**Supplied records**
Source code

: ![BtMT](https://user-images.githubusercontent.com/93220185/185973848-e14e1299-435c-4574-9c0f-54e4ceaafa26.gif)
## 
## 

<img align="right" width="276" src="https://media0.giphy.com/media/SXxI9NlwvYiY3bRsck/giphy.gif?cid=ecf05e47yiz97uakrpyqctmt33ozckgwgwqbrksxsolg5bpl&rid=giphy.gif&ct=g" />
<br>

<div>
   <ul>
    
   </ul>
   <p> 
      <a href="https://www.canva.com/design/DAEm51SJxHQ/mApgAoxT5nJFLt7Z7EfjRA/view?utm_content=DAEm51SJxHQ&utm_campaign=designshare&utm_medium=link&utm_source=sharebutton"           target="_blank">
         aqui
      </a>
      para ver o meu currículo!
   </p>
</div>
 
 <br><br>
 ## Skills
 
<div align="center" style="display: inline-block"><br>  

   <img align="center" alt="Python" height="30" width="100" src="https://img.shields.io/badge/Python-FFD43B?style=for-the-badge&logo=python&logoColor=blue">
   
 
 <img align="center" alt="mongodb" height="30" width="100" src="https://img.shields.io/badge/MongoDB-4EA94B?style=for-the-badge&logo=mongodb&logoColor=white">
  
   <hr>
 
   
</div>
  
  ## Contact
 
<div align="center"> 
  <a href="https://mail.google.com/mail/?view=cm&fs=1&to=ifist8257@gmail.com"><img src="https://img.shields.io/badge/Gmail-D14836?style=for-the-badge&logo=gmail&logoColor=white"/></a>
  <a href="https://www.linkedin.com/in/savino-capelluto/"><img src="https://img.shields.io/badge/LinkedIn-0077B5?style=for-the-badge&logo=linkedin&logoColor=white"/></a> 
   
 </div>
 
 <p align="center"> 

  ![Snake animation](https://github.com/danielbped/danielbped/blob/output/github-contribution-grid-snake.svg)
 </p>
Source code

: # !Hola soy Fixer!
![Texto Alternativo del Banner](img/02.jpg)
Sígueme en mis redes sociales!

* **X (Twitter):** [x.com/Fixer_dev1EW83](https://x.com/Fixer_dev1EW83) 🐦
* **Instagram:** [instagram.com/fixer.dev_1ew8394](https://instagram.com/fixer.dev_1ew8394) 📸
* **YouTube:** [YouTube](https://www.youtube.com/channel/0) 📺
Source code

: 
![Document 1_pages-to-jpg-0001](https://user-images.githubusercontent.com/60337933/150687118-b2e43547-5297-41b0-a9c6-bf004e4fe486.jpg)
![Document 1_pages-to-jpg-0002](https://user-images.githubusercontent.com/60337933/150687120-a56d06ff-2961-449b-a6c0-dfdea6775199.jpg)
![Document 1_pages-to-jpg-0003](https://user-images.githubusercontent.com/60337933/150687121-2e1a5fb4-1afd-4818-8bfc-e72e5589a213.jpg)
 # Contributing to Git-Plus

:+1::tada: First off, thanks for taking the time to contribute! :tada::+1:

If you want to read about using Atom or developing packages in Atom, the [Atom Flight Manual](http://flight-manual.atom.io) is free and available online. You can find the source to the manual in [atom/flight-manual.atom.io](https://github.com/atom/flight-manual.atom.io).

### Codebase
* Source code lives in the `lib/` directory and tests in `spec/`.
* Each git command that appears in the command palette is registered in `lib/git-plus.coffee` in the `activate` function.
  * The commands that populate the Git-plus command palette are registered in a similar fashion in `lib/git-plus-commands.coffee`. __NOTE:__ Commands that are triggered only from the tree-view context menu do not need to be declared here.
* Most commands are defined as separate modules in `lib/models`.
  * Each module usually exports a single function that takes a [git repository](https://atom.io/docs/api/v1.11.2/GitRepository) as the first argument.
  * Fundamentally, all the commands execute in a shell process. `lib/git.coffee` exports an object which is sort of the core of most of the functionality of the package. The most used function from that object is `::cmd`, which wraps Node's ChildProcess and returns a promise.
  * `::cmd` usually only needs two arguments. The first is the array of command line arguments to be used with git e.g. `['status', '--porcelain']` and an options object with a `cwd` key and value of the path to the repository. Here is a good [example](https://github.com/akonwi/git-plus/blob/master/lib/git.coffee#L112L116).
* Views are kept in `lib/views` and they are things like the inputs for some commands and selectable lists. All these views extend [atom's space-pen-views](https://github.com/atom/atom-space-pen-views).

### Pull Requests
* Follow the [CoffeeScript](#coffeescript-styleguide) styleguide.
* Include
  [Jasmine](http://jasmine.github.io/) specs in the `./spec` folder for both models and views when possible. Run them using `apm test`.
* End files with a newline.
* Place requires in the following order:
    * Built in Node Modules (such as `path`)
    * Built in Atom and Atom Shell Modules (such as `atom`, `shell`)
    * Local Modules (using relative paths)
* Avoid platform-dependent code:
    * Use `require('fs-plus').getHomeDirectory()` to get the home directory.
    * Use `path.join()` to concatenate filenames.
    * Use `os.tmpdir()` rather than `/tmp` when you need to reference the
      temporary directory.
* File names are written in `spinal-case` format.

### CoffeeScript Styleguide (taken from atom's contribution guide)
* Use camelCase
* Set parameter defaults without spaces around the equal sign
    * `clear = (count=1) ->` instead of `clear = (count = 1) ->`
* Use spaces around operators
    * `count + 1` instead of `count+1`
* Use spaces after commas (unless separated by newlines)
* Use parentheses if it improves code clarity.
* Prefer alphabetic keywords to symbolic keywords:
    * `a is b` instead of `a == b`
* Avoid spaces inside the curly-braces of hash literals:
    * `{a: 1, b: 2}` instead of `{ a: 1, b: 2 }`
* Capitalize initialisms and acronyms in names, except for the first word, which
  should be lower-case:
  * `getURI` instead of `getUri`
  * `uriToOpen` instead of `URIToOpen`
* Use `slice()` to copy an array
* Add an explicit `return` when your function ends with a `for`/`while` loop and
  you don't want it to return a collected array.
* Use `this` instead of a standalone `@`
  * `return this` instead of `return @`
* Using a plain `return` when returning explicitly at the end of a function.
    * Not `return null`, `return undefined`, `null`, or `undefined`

**Task**
Write down the full listing again, exactly.

**Expected answer**
Source code

: ![BtMT](https://user-images.githubusercontent.com/93220185/185973848-e14e1299-435c-4574-9c0f-54e4ceaafa26.gif)
## 
## 

<img align="right" width="276" src="https://media0.giphy.com/media/SXxI9NlwvYiY3bRsck/giphy.gif?cid=ecf05e47yiz97uakrpyqctmt33ozckgwgwqbrksxsolg5bpl&rid=giphy.gif&ct=g" />
<br>

<div>
   <ul>
    
   </ul>
   <p> 
      <a href="https://www.canva.com/design/DAEm51SJxHQ/mApgAoxT5nJFLt7Z7EfjRA/view?utm_content=DAEm51SJxHQ&utm_campaign=designshare&utm_medium=link&utm_source=sharebutton"           target="_blank">
         aqui
      </a>
      para ver o meu currículo!
   </p>
</div>
 
 <br><br>
 ## Skills
 
<div align="center" style="display: inline-block"><br>  

   <img align="center" alt="Python" height="30" width="100" src="https://img.shields.io/badge/Python-FFD43B?style=for-the-badge&logo=python&logoColor=blue">
   
 
 <img align="center" alt="mongodb" height="30" width="100" src="https://img.shields.io/badge/MongoDB-4EA94B?style=for-the-badge&logo=mongodb&logoColor=white">
  
   <hr>
 
   
</div>
  
  ## Contact
 
<div align="center"> 
  <a href="https://mail.google.com/mail/?view=cm&fs=1&to=ifist8257@gmail.com"><img src="https://img.shields.io/badge/Gmail-D14836?style=for-the-badge&logo=gmail&logoColor=white"/></a>
  <a href="https://www.linkedin.com/in/savino-capelluto/"><img src="https://img.shields.io/badge/LinkedIn-0077B5?style=for-the-badge&logo=linkedin&logoColor=white"/></a> 
   
 </div>
 
 <p align="center"> 

  ![Snake animation](https://github.com/danielbped/danielbped/blob/output/github-contribution-grid-snake.svg)
 </p>
Source code

: # !Hola soy Fixer!
![Texto Alternativo del Banner](img/02.jpg)
Sígueme en mis redes sociales!

* **X (Twitter):** [x.com/Fixer_dev1EW83](https://x.com/Fixer_dev1EW83) 🐦
* **Instagram:** [instagram.com/fixer.dev_1ew8394](https://instagram.com/fixer.dev_1ew8394) 📸
* **YouTube:** [YouTube](https://www.youtube.com/channel/0) 📺
Source code

: 
![Document 1_pages-to-jpg-0001](https://user-images.githubusercontent.com/60337933/150687118-b2e43547-5297-41b0-a9c6-bf004e4fe486.jpg)
![Document 1_pages-to-jpg-0002](https://user-images.githubusercontent.com/60337933/150687120-a56d06ff-2961-449b-a6c0-dfdea6775199.jpg)
![Document 1_pages-to-jpg-0003](https://user-images.githubusercontent.com/60337933/150687121-2e1a5fb4-1afd-4818-8bfc-e72e5589a213.jpg)
 # Contributing to Git-Plus

:+1::tada: First off, thanks for taking the time to contribute! :tada::+1:

If you want to read about using Atom or developing packages in Atom, the [Atom Flight Manual](http://flight-manual.atom.io) is free and available online. You can find the source to the manual in [atom/flight-manual.atom.io](https://github.com/atom/flight-manual.atom.io).

### Codebase
* Source code lives in the `lib/` directory and tests in `spec/`.
* Each git command that appears in the command palette is registered in `lib/git-plus.coffee` in the `activate` function.
  * The commands that populate the Git-plus command palette are registered in a similar fashion in `lib/git-plus-commands.coffee`. __NOTE:__ Commands that are triggered only from the tree-view context menu do not need to be declared here.
* Most commands are defined as separate modules in `lib/models`.
  * Each module usually exports a single function that takes a [git repository](https://atom.io/docs/api/v1.11.2/GitRepository) as the first argument.
  * Fundamentally, all the commands execute in a shell process. `lib/git.coffee` exports an object which is sort of the core of most of the functionality of the package. The most used function from that object is `::cmd`, which wraps Node's ChildProcess and returns a promise.
  * `::cmd` usually only needs two arguments. The first is the array of command line arguments to be used with git e.g. `['status', '--porcelain']` and an options object with a `cwd` key and value of the path to the repository. Here is a good [example](https://github.com/akonwi/git-plus/blob/master/lib/git.coffee#L112L116).
* Views are kept in `lib/views` and they are things like the inputs for some commands and selectable lists. All these views extend [atom's space-pen-views](https://github.com/atom/atom-space-pen-views).

### Pull Requests
* Follow the [CoffeeScript](#coffeescript-styleguide) styleguide.
* Include
  [Jasmine](http://jasmine.github.io/) specs in the `./spec` folder for both models and views when possible. Run them using `apm test`.
* End files with a newline.
* Place requires in the following order:
    * Built in Node Modules (such as `path`)
    * Built in Atom and Atom Shell Modules (such as `atom`, `shell`)
    * Local Modules (using relative paths)
* Avoid platform-dependent code:
    * Use `require('fs-plus').getHomeDirectory()` to get the home directory.
    * Use `path.join()` to concatenate filenames.
    * Use `os.tmpdir()` rather than `/tmp` when you need to reference the
      temporary directory.
* File names are written in `spinal-case` format.

### CoffeeScript Styleguide (taken from atom's contribution guide)
* Use camelCase
* Set parameter defaults without spaces around the equal sign
    * `clear = (count=1) ->` instead of `clear = (count = 1) ->`
* Use spaces around operators
    * `count + 1` instead of `count+1`
* Use spaces after commas (unless separated by newlines)
* Use parentheses if it improves code clarity.
* Prefer alphabetic keywords to symbolic keywords:
    * `a is b` instead of `a == b`
* Avoid spaces inside the curly-braces of hash literals:
    * `{a: 1, b: 2}` instead of `{ a: 1, b: 2 }`
* Capitalize initialisms and acronyms in names, except for the first word, which
  should be lower-case:
  * `getURI` instead of `getUri`
  * `uriToOpen` instead of `URIToOpen`
* Use `slice()` to copy an array
* Add an explicit `return` when your function ends with a `for`/`while` loop and
  you don't want it to return a collected array.
* Use `this` instead of a standalone `@`
  * `return this` instead of `return @`
* Using a plain `return` when returning explicitly at the end of a function.
    * Not `return null`, `return undefined`, `null`, or `undefined`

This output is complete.